WORK REQUEST: Looking at the data below, count the lines that contain the string "Fantasy". Write only the total.

Saved data entries:
· · ·

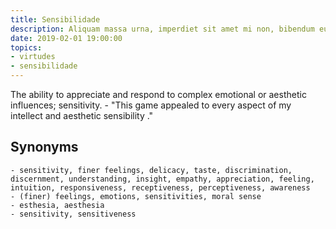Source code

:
 ```yaml
---
title: Sensibilidade
description: Aliquam massa urna, imperdiet sit amet mi non, bibendum euismod est.
date: 2019-02-01 19:00:00
topics: 
- virtudes
- sensibilidade
---
```


The ability to appreciate and respond to complex emotional or aesthetic
influences; sensitivity.
	- "This game appealed to every aspect of my intellect and aesthetic
	  sensibility ."

## Synonyms
	- sensitivity, finer feelings, delicacy, taste, discrimination, discernment, understanding, insight, empathy, appreciation, feeling, intuition, responsiveness, receptiveness, perceptiveness, awareness
	- (finer) feelings, emotions, sensitivities, moral sense
	- esthesia, aesthesia
	- sensitivity, sensitiveness

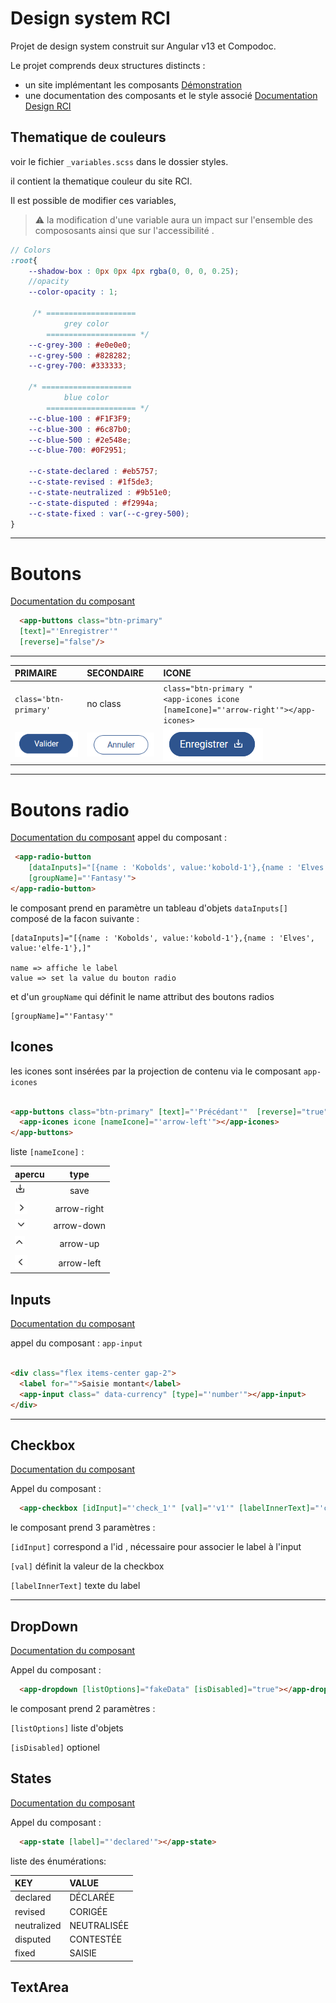 # Design system RCI

Projet de design system construit sur Angular v13 et Compodoc.

Le projet comprends deux structures distincts :

- un site implémentant les composants [Démonstration](/)
- une documentation des composants et le style associé [Documentation Design RCI](/doc/index.html)

## Thematique de couleurs

voir le fichier `_variables.scss` dans le dossier styles.

il contient la thematique couleur du site RCI.

Il est possible de modifier ces variables,

> ⚠️  la modification d'une variable aura un impact sur l'ensemble des compososants ainsi que sur l'accessibilité .




```scss
// Colors
:root{
    --shadow-box : 0px 0px 4px rgba(0, 0, 0, 0.25);
    //opacity
    --color-opacity : 1;

     /* ====================
            grey color 
        ==================== */      
    --c-grey-300 : #e0e0e0;
    --c-grey-500 : #828282;
    --c-grey-700: #333333;

    /* ====================
            blue color 
        ==================== */   
    --c-blue-100 : #F1F3F9;
    --c-blue-300 : #6c87b0;
    --c-blue-500 : #2e548e;
    --c-blue-700: #0F2951;

    --c-state-declared : #eb5757;
    --c-state-revised : #1f5de3;
    --c-state-neutralized : #9b51e0;
    --c-state-disputed : #f2994a; 
    --c-state-fixed : var(--c-grey-500); 
}
```





___

# Boutons
[Documentation du composant](/doc/components/ButtonsComponent.html)
```html
  <app-buttons class="btn-primary" 
  [text]="'Enregistrer'" 
  [reverse]="false"/>
``` 

---

|PRIMAIRE|SECONDAIRE|ICONE|
|:-------|:----------|:--------|
|`class='btn-primary'`|no class|`class="btn-primary "`<br>`<app-icones icone [nameIcone]="'arrow-right'"></app-icones>`|
|![bouton primaire](image_doc/primary-btn.png)|![bouton secondaire](image_doc/btn-no-class.png)|![bouton secondaire](image_doc/primary-btn-icone.png)|


---
# Boutons radio

[Documentation du composant](/doc/components/RadioButtonComponent.html)
 appel du composant :

```html
 <app-radio-button
    [dataInputs]="[{name : 'Kobolds', value:'kobold-1'},{name : 'Elves', value:'elfe-1'}," 
    [groupName]="'Fantasy'">
</app-radio-button>
```

le composant prend en paramètre un tableau d'objets ```dataInputs[]``` composé de la facon suivante :

``` 
[dataInputs]="[{name : 'Kobolds', value:'kobold-1'},{name : 'Elves', value:'elfe-1'},]"

name => affiche le label
value => set la value du bouton radio

```
et d'un ```groupName``` qui définit le name attribut des boutons radios
```
[groupName]="'Fantasy'"
```

## Icones

les icones sont insérées par la projection de contenu via le composant `app-icones`

```html

<app-buttons class="btn-primary" [text]="'Précédant'"  [reverse]="true">
  <app-icones icone [nameIcone]="'arrow-left'"></app-icones>
</app-buttons>

```

liste ```[nameIcone]``` :

|  apercu           |    type     |
|:-----------------|:----------:|
|![save](image_doc/save.png) | save |
| ![flèche droite](image_doc/arrow-right.png)  | arrow-right |
| ![flèche bas](image_doc/arrow-down.png) | arrow-down |
| ![flèche haut](image_doc/arrow-up.png) | arrow-up |
| ![flèche gauche](image_doc/arrow-left.png) | arrow-left |


## Inputs

[Documentation du composant](/doc/components/InputComponent.html)

appel du composant : `app-input`

```html

<div class="flex items-center gap-2">
  <label for="">Saisie montant</label>
  <app-input class=" data-currency" [type]="'number'"></app-input>
</div>

```
---
## Checkbox

[Documentation du composant](/doc/components/CheckboxComponent.html)

Appel du composant :

```html
  <app-checkbox [idInput]="'check_1'" [val]="'v1'" [labelInnerText]="'checkbox 1'"></app-checkbox>
```

le composant prend 3 paramètres :

```[idInput]``` correspond a l'id , nécessaire pour associer le label à l'input 

```[val]``` définit la valeur de la checkbox

```[labelInnerText]``` texte du label 

---

## DropDown


[Documentation du composant](/doc/components/DropdownComponent.html)

Appel du composant :

```html
  <app-dropdown [listOptions]="fakeData" [isDisabled]="true"></app-dropdown>
```

le composant prend 2 paramètres :

```[listOptions]``` liste d'objets 

```[isDisabled]``` optionel 

## States

[Documentation du composant](/doc/components/StateComponent.html)

Appel du composant :

```html
  <app-state [label]="'declared'"></app-state>
```

liste des énumérations:

|KEY|VALUE|
|:-------|:----------|
|declared|DÉCLARÉE|
|revised|CORIGÉE|
|neutralized|NEUTRALISÉE|
|disputed|CONTESTÉE|
|fixed|SAISIE|


## TextArea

· · ·

TASK SOLUTION: 2